→ **WHAT IS REQUIRED**: Begin at the first line of the records below and, please, give each line again exactly until the line with "daemons and users" is included.

→ **LISTED RECORDS**:
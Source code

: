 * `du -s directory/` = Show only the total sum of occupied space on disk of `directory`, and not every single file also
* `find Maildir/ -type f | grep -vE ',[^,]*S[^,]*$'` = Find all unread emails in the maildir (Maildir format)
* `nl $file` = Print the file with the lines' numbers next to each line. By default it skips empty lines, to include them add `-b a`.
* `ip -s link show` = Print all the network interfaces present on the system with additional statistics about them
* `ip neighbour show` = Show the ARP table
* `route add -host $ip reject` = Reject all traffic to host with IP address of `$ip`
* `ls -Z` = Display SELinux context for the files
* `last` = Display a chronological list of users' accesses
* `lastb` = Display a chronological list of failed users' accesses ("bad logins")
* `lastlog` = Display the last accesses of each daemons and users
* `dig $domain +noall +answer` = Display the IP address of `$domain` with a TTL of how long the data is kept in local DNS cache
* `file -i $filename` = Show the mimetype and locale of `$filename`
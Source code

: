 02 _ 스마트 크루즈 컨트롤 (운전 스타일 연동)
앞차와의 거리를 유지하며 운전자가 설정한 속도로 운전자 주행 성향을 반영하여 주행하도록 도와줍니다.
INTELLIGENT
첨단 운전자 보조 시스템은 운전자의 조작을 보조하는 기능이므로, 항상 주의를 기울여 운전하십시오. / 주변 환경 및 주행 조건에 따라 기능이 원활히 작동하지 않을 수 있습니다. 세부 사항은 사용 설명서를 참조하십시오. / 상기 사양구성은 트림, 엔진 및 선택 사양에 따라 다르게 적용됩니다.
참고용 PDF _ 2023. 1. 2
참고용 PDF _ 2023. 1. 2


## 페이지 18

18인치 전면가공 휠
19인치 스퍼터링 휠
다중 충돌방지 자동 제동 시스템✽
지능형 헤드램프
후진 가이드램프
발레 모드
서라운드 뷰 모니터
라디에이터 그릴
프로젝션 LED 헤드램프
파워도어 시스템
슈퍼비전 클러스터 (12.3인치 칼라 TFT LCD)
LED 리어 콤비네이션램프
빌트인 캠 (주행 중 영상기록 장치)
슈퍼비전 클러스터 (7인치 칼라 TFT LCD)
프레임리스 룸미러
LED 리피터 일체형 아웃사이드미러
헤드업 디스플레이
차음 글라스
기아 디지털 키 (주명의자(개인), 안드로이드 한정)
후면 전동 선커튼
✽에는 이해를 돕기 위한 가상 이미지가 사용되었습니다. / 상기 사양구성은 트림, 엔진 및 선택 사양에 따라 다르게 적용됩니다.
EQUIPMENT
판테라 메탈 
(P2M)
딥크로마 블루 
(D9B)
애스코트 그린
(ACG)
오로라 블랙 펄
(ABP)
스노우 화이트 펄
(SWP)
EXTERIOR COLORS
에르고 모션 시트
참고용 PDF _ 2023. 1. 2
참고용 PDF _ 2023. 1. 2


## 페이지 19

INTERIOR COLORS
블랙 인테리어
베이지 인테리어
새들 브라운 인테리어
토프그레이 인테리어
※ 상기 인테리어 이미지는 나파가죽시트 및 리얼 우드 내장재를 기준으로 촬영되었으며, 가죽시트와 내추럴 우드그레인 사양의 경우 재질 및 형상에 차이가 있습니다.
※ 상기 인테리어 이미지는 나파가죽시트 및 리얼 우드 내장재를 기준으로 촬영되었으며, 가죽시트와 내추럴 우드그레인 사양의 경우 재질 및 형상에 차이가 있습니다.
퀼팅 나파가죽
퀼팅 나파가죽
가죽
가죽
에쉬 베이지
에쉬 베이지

→ **WRITTEN SOLUTION**:
Source code

: * `du -s directory/` = Show only the total sum of occupied space on disk of `directory`, and not every single file also
* `find Maildir/ -type f | grep -vE ',[^,]*S[^,]*$'` = Find all unread emails in the maildir (Maildir format)
* `nl $file` = Print the file with the lines' numbers next to each line. By default it skips empty lines, to include them add `-b a`.
* `ip -s link show` = Print all the network interfaces present on the system with additional statistics about them
* `ip neighbour show` = Show the ARP table
* `route add -host $ip reject` = Reject all traffic to host with IP address of `$ip`
* `ls -Z` = Display SELinux context for the files
* `last` = Display a chronological list of users' accesses
* `lastb` = Display a chronological list of failed users' accesses ("bad logins")
* `lastlog` = Display the last accesses of each daemons and users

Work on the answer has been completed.